Stored data:
********

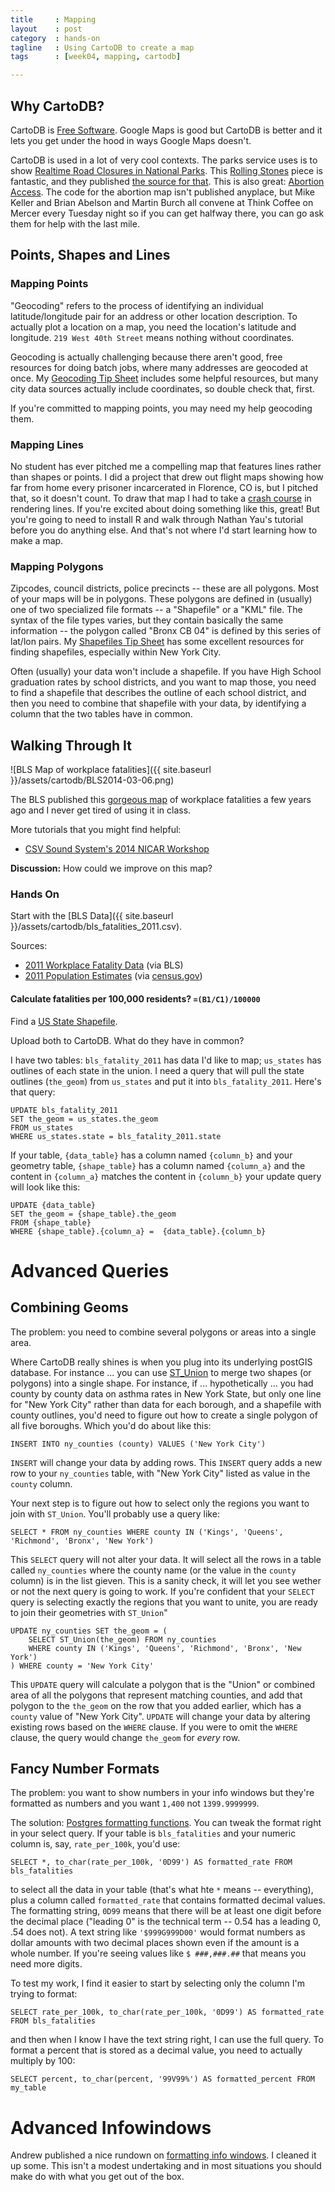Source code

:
```yaml
---
title     : Mapping
layout    : post
category  : hands-on
tagline   : Using CartoDB to create a map
tags      : [week04, mapping, cartodb]

---
```

## Why CartoDB?

CartoDB is [Free Software](https://github.com/CartoDB/cartodb). Google Maps is good but CartoDB is better and it lets you get under the hood in ways Google Maps doesn't. 

CartoDB is used in a lot of very cool contexts. The parks service uses is to show [Realtime Road Closures in National Parks](http://maps.nps.gov/blri/road-closures/). This [Rolling Stones](http://vizzuality.github.io/rollingstonesmap) piece is fantastic, and they published [the source for that](http://vizzuality.github.io/rollingstonesmap/). This is also great: [Abortion Access](http://www.thedailybeast.com/articles/2013/01/22/roe-v-wade-turns-40.html). The code for the abortion map isn't published anyplace, but Mike Keller and Brian Abelson and Martin Burch all convene at Think Coffee on Mercer every Tuesday night so if you can get halfway there, you can go ask them for help with the last mile. 

## Points, Shapes and Lines

### Mapping Points
"Geocoding" refers to the process of identifying an individual latitude/longitude pair for an address or other location description. To actually plot a location on a map, you need the location's latitude and longitude. `219 West 40th Street` means nothing without coordinates. 

Geocoding is actually challenging because there aren't good, free resources for doing batch jobs, where many addresses are geocoded at once. My [Geocoding Tip Sheet](https://github.com/amandabee/cunyjdata/wiki/Tip-Sheet:-Geocoding) includes some helpful resources, but many city data sources actually include coordinates, so double check that, first. 

If you're committed to mapping points, you may need my help geocoding them.

### Mapping Lines
No student has ever pitched me a compelling map that features lines rather than shapes or points. I did a project that drew out flight maps showing how far from home every prisoner incarcerated in Florence, CO is, but I pitched that, so it doesn't count. To draw that map I had to take a [crash course](http://flowingdata.com/2011/05/11/how-to-map-connections-with-great-circles/) in rendering lines. If you're excited about doing something like this, great! But you're going to need to install R and walk through Nathan Yau's tutorial before you do anything else. And that's not where I'd start learning how to make a map.   

### Mapping Polygons
Zipcodes, council districts, police precincts -- these are all polygons. Most of your maps will be in polygons. These polygons are defined in (usually) one of two specialized file formats -- a "Shapefile" or a "KML" file. The syntax of the file types varies, but they contain basically the same information -- the polygon called "Bronx CB 04" is defined by this series of lat/lon pairs. My [Shapefiles Tip Sheet](https://github.com/amandabee/cunyjdata/wiki/Where-to-Find-Shapefiles) has some excellent resources for finding shapefiles, especially within New York City. 

Often (usually) your data won't include a shapefile. If you have High School graduation rates by school districts, and you want to map those, you need to find a shapefile that describes the outline of each school district, and then you need to combine that shapefile with your data, by identifying a column that the two tables have in common. 

## Walking Through It

![BLS Map of workplace fatalities]({{ site.baseurl }}/assets/cartodb/BLS2014-03-06.png)

The BLS published this [gorgeous map](http://www.bls.gov/opub/btn/volume-2/death-on-the-job-fatal-work-injuries-in-2011.htm) of workplace fatalities a few years ago and I never get tired of using it in class.  

More tutorials that you might find helpful:
+ [CSV Sound System's 2014 NICAR Workshop](https://github.com/csvsoundsystem/nicar-cartodb-postgis)

**Discussion:** How could we improve on this map?

### Hands On

Start with the [BLS Data]({{ site.baseurl }}/assets/cartodb/bls_fatalities_2011.csv). 

Sources:

+ [2011 Workplace Fatality Data](http://www.bls.gov/opub/btn/volume-2/death-on-the-job-fatal-work-injuries-in-2011.htm) (via BLS)
+ [2011 Population Estimates](https://www.census.gov/popest/data/state/totals/2011/tables/NST-EST2011-01.csv) (via [census.gov](http://www.census.gov/popest/data/historical/2010s/vintage_2011/state.html))

#### Calculate fatalities per 100,000 residents? `=(B1/C1)/100000`

Find a [US State Shapefile](http://geocommons.com/overlays/21519).

Upload both to CartoDB. What do they have in common? 

I have two tables: `bls_fatality_2011` has data I'd like to map; `us_states` has outlines of each state in the union. I need a query that will pull the state outlines (`the_geom`) from `us_states` and put it into `bls_fatality_2011`. Here's that query:

	UPDATE bls_fatality_2011
	SET the_geom = us_states.the_geom
	FROM us_states
	WHERE us_states.state = bls_fatality_2011.state
	
If your table, `{data_table}` has a column named `{column_b}` and your geometry table, `{shape_table}` has a column named `{column_a}` and the content in `{column_a}` matches the content in `{column_b}` your update query will look like this: 

	UPDATE {data_table}
	SET the_geom = {shape_table}.the_geom
	FROM {shape_table}
	WHERE {shape_table}.{column_a} =  {data_table}.{column_b}	

# Advanced Queries

## Combining Geoms

The problem: you need to combine several polygons or areas into a single area. 

Where CartoDB really shines is when you plug into its underlying postGIS database. For instance ... you can use [ST_Union](http://postgis.net/docs/ST_Union.html) to merge two shapes (or polygons) into a single shape. For instance, if ... hypothetically ... you had county by county data on asthma rates in New York State, but only one line for "New York City" rather than data for each borough, and a shapefile with county outlines, you'd need to figure out how to create a single polygon of all five boroughs. Which you'd do about like this:

	INSERT INTO ny_counties (county) VALUES ('New York City')
	
`INSERT` will change your data by adding rows. This `INSERT` query adds a new row to your `ny_counties` table, with "New York City" listed as value in the `county` column. 

Your next step is to figure out how to select only the regions you want to join with `ST_Union`. You'll probably use a query like:

	SELECT * FROM ny_counties WHERE county IN ('Kings', 'Queens', 'Richmond', 'Bronx', 'New York')

This `SELECT` query will not alter your data. It will select all the rows in a table called `ny_counties` where the county name (or the value in the `county` column) is in the list gieven. This is a sanity check, it will let you see wether or not the next query is going to work. If you're confident that your `SELECT` query is selecting exactly the regions that you want to unite, you are ready to join their geometries with `ST_Union`"

	UPDATE ny_counties SET the_geom = (
		SELECT ST_Union(the_geom) FROM ny_counties 
		WHERE county IN ('Kings', 'Queens', 'Richmond', 'Bronx', 'New York')
	) WHERE county = 'New York City'

This `UPDATE` query will calculate a polygon that is the "Union" or combined area of all the polygons that represent matching counties, and add that polygon to the `the_geom` on the row that you added earlier, which has a `county` value of "New York City". `UPDATE` will change your data by altering existing rows based on the `WHERE` clause. If you were to omit the `WHERE` clause, the query would change  `the_geom` for *every* row. 

## Fancy Number Formats
The problem: you want to show numbers in your info windows but they're formatted as numbers and you want `1,400` not `1399.9999999`. 

The solution: [Postgres formatting functions](http://www.postgresql.org/docs/8.3/static/functions-formatting.html). You can tweak the format right in your select query. If your table is `bls_fatalities` and your  numeric column is, say, `rate_per_100k`, you'd use:

	SELECT *, to_char(rate_per_100k, '0D99') AS formatted_rate FROM bls_fatalities
	
to select all the data in your table (that's what hte `*` means -- everything), plus a column called `formatted_rate` that contains formatted decimal values. The formatting string, `0D99` means that there will be at least one digit before the decimal place ("leading 0" is the technical term -- 0.54 has a leading 0, .54 does not). A text string like `'$999G999D00'` would format numbers as dollar amounts with two decimal places shown even if the amount is a whole number. If you're seeing values like `$ ###,###.##` that means you need more digits. 

To test my work, I find it easier to start by selecting only the column I'm trying to format: 

	SELECT rate_per_100k, to_char(rate_per_100k, '0D99') AS formatted_rate FROM bls_fatalities

and then when I know I have the text string right, I can use the full query. To format a percent that is stored as a decimal value, you need to actually multiply by 100: 


	SELECT percent, to_char(percent, '99V99%') AS formatted_percent FROM my_table


# Advanced Infowindows

Andrew published a nice rundown on [formatting info windows](https://gist.github.com/amandabee/9628190). I cleaned it up some. This isn't a modest undertaking and in most situations you should make do with what you get out of the box.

********

* About this task *
Return exactly, and only, the lines above starting at the line that contains "nothing without coordinates." and ending at the line that contains "### Mapping Lines".

* Solution to this exercise *
"Geocoding" refers to the process of identifying an individual latitude/longitude pair for an address or other location description. To actually plot a location on a map, you need the location's latitude and longitude. `219 West 40th Street` means nothing without coordinates. 

Geocoding is actually challenging because there aren't good, free resources for doing batch jobs, where many addresses are geocoded at once. My [Geocoding Tip Sheet](https://github.com/amandabee/cunyjdata/wiki/Tip-Sheet:-Geocoding) includes some helpful resources, but many city data sources actually include coordinates, so double check that, first. 

If you're committed to mapping points, you may need my help geocoding them.

### Mapping Lines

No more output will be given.